Выброшенные на берег в заливе Северной Звезды Фройхен и Расмуссен рассудили, что факторию можно построить и здесь. Регион Уманак, правда, располагался несколько южнее Эта, но друзья поняли, что новая миссия привлечёт сюда людей – людей, с которыми можно будет торговать. Они быстро возвели торговый пост: с собой в экспедицию они взяли почти готовое строение. Напоминало оно дома, которые можно встретить в любой европейской или американской рыбацкой деревне: двускатная крыша, маленькие окна и деревянное крыльцо, которое скрипело всякий раз, когда в дом входили посетители.

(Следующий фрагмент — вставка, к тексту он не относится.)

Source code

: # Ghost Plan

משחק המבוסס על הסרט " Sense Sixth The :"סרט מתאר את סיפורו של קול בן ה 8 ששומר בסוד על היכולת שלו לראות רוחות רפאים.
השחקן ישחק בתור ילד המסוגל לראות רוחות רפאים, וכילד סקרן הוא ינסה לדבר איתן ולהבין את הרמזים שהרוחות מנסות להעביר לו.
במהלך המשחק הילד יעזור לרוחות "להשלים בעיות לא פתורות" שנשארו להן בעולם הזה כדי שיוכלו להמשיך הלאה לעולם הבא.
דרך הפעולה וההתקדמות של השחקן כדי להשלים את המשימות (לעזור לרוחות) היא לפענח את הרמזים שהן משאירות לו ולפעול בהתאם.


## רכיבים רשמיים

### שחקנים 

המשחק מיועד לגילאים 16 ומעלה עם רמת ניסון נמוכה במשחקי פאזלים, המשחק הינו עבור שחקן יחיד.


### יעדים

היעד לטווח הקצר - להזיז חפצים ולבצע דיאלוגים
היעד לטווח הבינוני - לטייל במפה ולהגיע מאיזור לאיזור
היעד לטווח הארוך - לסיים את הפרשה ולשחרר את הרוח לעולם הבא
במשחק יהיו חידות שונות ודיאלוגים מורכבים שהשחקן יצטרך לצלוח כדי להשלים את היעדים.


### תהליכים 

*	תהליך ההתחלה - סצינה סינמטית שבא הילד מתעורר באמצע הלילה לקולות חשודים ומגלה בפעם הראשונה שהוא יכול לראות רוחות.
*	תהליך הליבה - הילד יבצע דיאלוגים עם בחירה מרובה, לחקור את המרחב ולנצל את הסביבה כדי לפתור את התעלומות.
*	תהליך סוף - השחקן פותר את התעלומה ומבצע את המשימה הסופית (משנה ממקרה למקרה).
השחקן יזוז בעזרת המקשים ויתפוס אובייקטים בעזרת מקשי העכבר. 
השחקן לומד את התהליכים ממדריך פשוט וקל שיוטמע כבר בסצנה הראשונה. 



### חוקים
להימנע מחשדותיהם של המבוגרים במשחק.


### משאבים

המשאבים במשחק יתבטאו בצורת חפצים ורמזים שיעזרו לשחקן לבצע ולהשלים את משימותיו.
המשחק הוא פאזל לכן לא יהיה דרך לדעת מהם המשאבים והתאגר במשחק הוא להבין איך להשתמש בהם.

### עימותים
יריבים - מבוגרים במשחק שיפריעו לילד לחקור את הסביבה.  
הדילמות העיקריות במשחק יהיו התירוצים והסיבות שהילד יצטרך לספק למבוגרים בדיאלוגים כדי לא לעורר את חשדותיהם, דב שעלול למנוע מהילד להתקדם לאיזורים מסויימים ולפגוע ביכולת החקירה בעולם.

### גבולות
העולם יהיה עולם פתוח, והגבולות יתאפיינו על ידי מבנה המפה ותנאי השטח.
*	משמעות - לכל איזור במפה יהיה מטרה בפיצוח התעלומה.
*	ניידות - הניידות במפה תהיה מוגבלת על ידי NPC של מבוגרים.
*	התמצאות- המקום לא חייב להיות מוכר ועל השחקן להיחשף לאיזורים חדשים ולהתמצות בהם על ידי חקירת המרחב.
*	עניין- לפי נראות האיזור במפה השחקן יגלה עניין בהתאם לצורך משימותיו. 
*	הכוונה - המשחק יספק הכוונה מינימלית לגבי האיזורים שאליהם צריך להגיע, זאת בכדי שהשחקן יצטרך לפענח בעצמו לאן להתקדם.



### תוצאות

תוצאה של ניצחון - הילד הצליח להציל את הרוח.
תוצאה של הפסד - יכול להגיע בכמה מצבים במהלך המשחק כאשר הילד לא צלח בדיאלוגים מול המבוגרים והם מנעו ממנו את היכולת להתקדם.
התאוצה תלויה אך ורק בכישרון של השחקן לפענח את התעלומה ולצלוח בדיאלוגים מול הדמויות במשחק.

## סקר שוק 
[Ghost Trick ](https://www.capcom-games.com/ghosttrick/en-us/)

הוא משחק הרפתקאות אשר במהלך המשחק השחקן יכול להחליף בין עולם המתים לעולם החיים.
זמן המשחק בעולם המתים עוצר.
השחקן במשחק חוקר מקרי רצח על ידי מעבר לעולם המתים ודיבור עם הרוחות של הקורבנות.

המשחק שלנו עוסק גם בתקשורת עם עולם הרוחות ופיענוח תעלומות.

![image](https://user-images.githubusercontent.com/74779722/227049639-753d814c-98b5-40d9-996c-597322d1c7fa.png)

Возведя торговый пост, взялись за следующую задачу: надвигалась зима, и пора было заготовить мясо для людей и собак. Запасы делали «по-арктически» – складывали замороженное мясо на открытом воздухе в большие кучи и заваливали крупными камнями. Такой способ защищал запасы от диких животных. Питались в этой части света в основном дичью, сырой или сушёной, в ход шла вся туша животного, ничего не выбрасывали: несъедобное пригождалось в хозяйстве. Из шкур тюленей, белых медведей, северных оленей, арктических зайцев или собак и оперения гаг шили палатки, спальные мешки и одежду. Любому меху и любой коже находилось применение. Из шкур взрослых карибу, на которых охотились ранней осенью, пока их покров не утеплился на зиму, делали тёплую и лёгкую одежду на холодное время. Летом носили одежду из тюленьей шкуры: она защищала от воды. Шкуры молодняка карибу шли на нижнее бельё и носки, а кожа с их передних ног хорошо подходила для верха сапог и ладоней варежек, поскольку была износостойкая. Капюшон парки обычно подшивали мехом волка или росомахи: на нём не задерживался иней, который образовывался от дыхания. Мягкие тапочки, на которые надевались сапоги, иногда изготавливали из кожи птиц. В дождь пользовались одеждой, сделанной из тюленьих внутренностей. Сапоги из меха белых медведей позволяли охотникам бесшумно передвигаться по снегу и нападать на новых белых медведей. В холодное время тетиву луков смазывали жиром карибу из ножных суставов: этот жир твердел при низких температурах, потому что располагался далеко от основного тела карибу. За долгие века инуиты научились пускать в ход все части животных, какие можно вообразить.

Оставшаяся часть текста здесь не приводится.